# Gold Nugget (L018), Green Phantom (L200) or Sunshine (L014)



## Koteckn (May 16, 2012)

Hello again,

Just would like some opinions as to what my last and final Pleco should be in my aquarium.

I have a 75gal that turns 10-15x the water volume an hour through a 30gal sump. Ample hiding places with algae and driftwood throughout. All fish in this aquarium are fed a wide variety of frozen foods as well as a few different types of pellets and some rare cobalt flakes.

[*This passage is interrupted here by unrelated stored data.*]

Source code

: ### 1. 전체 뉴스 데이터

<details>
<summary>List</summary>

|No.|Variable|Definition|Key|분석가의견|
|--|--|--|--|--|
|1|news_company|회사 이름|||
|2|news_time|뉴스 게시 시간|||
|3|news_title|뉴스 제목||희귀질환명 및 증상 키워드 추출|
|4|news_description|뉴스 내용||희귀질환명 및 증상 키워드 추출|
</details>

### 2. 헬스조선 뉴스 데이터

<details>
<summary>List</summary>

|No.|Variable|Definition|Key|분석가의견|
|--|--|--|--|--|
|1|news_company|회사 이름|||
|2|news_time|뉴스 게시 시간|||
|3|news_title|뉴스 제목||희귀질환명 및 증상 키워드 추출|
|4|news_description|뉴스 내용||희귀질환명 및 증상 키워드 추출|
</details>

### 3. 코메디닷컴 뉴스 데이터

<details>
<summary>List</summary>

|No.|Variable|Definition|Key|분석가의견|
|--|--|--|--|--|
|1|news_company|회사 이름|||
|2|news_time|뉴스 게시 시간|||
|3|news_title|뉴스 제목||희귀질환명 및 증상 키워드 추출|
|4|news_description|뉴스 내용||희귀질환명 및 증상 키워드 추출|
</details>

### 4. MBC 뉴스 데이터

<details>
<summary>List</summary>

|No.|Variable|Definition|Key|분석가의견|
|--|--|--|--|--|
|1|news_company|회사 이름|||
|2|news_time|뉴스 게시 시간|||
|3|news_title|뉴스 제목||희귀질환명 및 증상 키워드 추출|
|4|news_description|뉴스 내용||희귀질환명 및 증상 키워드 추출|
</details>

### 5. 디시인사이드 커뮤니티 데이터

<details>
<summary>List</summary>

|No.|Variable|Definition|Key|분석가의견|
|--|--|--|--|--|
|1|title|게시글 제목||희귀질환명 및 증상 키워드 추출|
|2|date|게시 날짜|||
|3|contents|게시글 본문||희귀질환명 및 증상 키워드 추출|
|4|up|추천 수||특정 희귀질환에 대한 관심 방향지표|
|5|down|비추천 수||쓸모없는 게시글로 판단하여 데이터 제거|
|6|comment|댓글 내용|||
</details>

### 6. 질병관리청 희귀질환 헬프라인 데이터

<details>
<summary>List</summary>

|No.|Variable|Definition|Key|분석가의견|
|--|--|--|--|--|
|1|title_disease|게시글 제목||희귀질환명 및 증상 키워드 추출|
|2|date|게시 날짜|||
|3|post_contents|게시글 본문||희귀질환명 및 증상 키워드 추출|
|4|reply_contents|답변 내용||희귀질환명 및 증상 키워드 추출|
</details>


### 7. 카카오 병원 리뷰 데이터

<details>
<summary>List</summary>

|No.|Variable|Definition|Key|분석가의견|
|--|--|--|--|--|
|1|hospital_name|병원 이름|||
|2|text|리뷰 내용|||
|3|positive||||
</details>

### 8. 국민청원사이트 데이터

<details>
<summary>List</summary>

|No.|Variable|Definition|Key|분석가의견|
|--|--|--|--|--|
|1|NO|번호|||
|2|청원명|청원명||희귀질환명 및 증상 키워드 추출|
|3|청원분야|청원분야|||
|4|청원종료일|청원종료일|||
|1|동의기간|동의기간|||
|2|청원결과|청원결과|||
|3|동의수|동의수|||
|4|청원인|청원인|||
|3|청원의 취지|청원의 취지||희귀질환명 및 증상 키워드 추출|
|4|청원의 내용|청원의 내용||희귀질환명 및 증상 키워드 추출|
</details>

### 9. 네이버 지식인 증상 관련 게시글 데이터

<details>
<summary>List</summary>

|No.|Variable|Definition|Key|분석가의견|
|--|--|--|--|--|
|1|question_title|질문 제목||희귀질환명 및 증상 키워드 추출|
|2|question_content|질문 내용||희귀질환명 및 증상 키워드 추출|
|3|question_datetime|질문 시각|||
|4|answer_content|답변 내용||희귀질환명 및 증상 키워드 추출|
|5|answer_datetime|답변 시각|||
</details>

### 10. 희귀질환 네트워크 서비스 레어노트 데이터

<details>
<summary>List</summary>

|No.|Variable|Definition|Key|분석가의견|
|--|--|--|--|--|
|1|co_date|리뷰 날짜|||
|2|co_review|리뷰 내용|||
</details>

I already have 3 plecos and they are as follows:
1. Albino Bristlenose - L144
2. Royal - L191
3. Blue Phantom (don't believe it's a blue phantom though) - L128

The three pleco's that are up for debate are: Gold Nugget (L018), Green Phantom (L200) and Sunshine (L014):

Please let me know which *one* you would prefer with the mix I already have.

Thanks!

- H


----------



## jcabage (May 29, 2012)

I would probably go for the sunshine if it were me. Green Phantoms are cool too though.


----------



## The camaro show (Apr 14, 2017)

I like gold nuggets where do you shop I go to wet pets


----------



## Granamyr (Dec 16, 2015)

I don't see much driftwood in there. How long have you had your L191? they eat wood as part of their diet, not to mention get enormous close to 20" https://www.planetcatfish.com/common/sp ... ies_id=642

As far as the 3 you're considering I think they are all nice but all would like to have wood to rasp on as far as I know


----------



## Narwhal72 (Sep 26, 2006)

Sunshines have become very rare now that they are no longer exported from Brazil. Gold nuggets are tough to keep long term. I would go for the Green Phantom.

Andy


----------



## The camaro show (Apr 14, 2017)

Narwhal72 said:


> Sunshines have become very rare now that they are no longer exported from Brazil. Gold nuggets are tough to keep long term. I would go for the Green Phantom.
> I agree
> Andy


----------